PROBLEM DESCRIPTION:
Wherever a line holds the word "Commerce", copy that line from the data.

AVAILABLE RECORDS:
--------------------------------------------------
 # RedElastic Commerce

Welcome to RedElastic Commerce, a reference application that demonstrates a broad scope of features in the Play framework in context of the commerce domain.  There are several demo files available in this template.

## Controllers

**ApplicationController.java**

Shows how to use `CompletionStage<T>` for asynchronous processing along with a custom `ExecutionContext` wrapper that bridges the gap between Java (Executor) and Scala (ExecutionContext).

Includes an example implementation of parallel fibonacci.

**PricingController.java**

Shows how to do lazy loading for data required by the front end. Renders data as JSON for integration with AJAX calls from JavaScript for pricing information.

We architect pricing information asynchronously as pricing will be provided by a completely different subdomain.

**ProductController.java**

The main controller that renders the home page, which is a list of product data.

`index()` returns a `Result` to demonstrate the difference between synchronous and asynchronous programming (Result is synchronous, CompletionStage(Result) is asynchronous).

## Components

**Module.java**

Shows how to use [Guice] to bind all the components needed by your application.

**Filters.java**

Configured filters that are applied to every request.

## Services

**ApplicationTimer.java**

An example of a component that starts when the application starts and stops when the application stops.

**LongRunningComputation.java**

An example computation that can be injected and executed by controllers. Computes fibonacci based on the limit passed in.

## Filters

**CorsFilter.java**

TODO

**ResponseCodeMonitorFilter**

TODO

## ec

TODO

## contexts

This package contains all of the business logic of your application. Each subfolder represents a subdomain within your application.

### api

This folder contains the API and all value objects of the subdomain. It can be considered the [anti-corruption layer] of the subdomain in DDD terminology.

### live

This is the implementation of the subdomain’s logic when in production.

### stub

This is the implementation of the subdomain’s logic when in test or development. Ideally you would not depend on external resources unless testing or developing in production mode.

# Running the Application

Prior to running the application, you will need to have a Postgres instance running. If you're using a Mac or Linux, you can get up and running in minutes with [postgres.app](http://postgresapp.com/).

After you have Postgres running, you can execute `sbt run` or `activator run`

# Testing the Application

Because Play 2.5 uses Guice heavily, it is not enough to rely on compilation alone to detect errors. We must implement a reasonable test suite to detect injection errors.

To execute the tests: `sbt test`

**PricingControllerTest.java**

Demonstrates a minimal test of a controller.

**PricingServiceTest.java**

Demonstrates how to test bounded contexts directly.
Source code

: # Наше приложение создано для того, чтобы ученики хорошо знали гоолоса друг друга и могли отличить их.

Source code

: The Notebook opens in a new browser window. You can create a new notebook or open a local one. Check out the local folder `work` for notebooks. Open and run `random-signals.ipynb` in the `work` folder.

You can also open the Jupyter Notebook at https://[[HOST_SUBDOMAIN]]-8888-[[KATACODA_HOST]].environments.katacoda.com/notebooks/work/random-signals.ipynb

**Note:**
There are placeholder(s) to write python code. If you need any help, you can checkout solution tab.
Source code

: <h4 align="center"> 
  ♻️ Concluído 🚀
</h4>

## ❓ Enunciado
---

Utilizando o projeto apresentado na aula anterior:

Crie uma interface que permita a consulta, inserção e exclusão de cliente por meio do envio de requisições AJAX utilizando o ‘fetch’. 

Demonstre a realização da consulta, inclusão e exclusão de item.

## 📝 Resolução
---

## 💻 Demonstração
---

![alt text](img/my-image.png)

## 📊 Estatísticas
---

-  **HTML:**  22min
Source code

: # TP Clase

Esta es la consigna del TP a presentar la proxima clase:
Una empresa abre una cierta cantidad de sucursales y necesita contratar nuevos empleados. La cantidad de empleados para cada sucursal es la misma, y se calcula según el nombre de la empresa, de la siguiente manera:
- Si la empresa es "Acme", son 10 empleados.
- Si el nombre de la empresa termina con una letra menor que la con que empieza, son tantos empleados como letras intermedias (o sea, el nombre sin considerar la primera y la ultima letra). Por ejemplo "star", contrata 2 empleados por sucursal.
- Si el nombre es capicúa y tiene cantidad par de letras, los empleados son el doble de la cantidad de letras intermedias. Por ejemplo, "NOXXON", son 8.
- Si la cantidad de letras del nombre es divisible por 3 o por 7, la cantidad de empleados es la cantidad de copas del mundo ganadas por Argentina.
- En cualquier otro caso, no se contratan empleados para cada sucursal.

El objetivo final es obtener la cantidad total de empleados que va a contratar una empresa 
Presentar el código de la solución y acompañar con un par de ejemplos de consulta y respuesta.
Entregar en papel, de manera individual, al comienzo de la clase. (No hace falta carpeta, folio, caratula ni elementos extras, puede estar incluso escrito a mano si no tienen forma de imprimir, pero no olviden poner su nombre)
--------------------------------------------------
OUTPUT FOR THIS EXERCISE:
 # RedElastic Commerce
Welcome to RedElastic Commerce, a reference application that demonstrates a broad scope of features in the Play framework in context of the commerce domain.  There are several demo files available in this template.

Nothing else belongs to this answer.